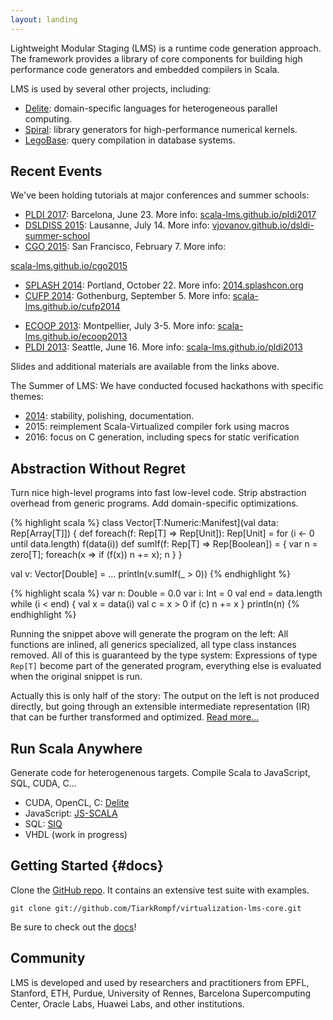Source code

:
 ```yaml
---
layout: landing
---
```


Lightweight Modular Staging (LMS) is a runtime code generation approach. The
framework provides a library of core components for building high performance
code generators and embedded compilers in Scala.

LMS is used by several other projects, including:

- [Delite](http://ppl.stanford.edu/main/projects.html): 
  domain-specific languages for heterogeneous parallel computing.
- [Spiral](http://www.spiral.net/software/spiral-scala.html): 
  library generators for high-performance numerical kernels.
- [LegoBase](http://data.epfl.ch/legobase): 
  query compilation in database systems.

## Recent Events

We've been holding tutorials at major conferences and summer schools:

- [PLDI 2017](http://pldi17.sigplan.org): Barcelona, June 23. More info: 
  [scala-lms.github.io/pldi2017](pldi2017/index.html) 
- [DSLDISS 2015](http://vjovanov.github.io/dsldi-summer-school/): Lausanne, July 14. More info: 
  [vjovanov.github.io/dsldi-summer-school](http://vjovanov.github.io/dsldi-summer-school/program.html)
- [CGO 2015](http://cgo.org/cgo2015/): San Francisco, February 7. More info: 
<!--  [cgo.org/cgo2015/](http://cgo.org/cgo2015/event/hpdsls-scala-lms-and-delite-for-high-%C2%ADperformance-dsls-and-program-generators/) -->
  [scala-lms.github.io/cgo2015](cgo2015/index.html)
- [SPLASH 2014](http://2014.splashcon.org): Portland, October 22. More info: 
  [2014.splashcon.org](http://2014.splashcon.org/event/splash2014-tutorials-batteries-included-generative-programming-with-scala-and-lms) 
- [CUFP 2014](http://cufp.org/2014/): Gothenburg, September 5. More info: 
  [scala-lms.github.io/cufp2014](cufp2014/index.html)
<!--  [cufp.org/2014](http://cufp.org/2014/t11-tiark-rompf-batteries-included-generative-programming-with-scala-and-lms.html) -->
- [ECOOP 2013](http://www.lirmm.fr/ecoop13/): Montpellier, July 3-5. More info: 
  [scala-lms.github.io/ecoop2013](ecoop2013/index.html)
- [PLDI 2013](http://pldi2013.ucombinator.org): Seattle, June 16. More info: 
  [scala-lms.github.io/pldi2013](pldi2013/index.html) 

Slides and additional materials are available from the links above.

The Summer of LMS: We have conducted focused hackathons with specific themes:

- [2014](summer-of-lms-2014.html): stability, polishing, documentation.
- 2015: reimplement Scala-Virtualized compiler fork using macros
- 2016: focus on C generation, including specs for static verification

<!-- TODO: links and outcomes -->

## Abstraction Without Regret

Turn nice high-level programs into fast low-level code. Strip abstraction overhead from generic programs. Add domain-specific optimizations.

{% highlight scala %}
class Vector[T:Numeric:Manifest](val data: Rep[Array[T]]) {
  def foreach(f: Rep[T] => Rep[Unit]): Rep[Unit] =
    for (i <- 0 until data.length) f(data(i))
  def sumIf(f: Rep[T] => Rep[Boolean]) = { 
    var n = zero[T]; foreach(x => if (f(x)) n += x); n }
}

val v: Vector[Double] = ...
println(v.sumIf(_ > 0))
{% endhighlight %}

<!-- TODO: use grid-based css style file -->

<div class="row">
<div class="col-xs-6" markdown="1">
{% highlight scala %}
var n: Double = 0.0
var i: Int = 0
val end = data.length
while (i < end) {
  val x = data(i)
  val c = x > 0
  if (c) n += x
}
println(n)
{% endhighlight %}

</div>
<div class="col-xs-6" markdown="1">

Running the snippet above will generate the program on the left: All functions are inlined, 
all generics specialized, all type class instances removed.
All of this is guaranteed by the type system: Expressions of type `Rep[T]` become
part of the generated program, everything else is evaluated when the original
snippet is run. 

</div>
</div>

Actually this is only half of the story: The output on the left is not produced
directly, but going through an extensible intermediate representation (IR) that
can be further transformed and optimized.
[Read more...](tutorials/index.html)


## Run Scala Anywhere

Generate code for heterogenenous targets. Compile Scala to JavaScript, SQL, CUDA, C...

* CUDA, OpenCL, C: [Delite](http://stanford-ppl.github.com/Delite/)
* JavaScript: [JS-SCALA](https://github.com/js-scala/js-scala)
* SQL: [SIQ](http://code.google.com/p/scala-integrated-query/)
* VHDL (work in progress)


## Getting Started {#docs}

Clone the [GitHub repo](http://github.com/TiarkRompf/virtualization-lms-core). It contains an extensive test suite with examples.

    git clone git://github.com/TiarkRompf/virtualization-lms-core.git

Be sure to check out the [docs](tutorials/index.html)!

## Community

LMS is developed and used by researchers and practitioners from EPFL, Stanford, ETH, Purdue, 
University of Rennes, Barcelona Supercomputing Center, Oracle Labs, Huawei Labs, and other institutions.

= = = = =

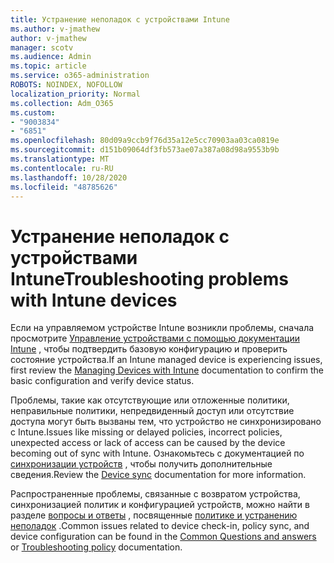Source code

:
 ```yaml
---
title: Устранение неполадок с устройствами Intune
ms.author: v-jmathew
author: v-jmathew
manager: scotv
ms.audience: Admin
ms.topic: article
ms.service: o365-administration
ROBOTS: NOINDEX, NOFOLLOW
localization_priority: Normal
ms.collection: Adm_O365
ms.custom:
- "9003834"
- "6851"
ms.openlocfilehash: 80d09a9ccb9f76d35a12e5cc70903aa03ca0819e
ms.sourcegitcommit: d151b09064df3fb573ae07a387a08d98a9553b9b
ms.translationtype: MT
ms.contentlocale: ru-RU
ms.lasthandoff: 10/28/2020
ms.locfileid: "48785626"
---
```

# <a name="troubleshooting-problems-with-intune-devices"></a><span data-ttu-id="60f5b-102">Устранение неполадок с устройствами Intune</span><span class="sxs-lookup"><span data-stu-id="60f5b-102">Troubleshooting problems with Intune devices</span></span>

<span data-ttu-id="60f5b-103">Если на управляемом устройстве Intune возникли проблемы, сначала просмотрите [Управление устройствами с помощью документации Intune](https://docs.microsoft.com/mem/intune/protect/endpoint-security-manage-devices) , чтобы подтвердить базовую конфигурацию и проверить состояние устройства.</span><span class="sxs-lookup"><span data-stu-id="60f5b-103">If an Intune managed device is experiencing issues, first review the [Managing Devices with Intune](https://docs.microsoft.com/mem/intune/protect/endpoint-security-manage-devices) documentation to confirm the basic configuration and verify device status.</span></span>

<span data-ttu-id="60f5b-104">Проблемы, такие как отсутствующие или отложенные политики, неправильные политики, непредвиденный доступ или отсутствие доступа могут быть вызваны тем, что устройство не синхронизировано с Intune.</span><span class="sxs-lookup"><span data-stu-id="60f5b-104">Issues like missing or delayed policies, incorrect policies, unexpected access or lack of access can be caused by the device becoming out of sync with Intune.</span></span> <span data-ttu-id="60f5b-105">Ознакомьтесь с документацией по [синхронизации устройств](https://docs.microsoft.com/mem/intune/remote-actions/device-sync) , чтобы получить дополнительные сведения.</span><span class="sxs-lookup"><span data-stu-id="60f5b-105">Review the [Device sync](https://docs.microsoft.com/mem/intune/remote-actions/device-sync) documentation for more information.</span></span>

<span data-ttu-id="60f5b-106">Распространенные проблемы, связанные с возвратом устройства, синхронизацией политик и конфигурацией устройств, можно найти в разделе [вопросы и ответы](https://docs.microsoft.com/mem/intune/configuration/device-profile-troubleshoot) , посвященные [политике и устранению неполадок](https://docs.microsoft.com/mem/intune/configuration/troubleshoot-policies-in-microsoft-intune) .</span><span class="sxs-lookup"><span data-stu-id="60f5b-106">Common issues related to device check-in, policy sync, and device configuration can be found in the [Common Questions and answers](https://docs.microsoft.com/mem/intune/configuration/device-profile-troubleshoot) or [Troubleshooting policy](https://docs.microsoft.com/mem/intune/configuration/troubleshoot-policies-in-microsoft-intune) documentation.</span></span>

= = = = =

**Work to complete**
Above this instruction are the records; retype exactly the lines from the one containing "## Community" up to and including the one containing "University of Rennes, Barcelona".

**Reply to the exercise**
## Community

LMS is developed and used by researchers and practitioners from EPFL, Stanford, ETH, Purdue, 
University of Rennes, Barcelona Supercomputing Center, Oracle Labs, Huawei Labs, and other institutions.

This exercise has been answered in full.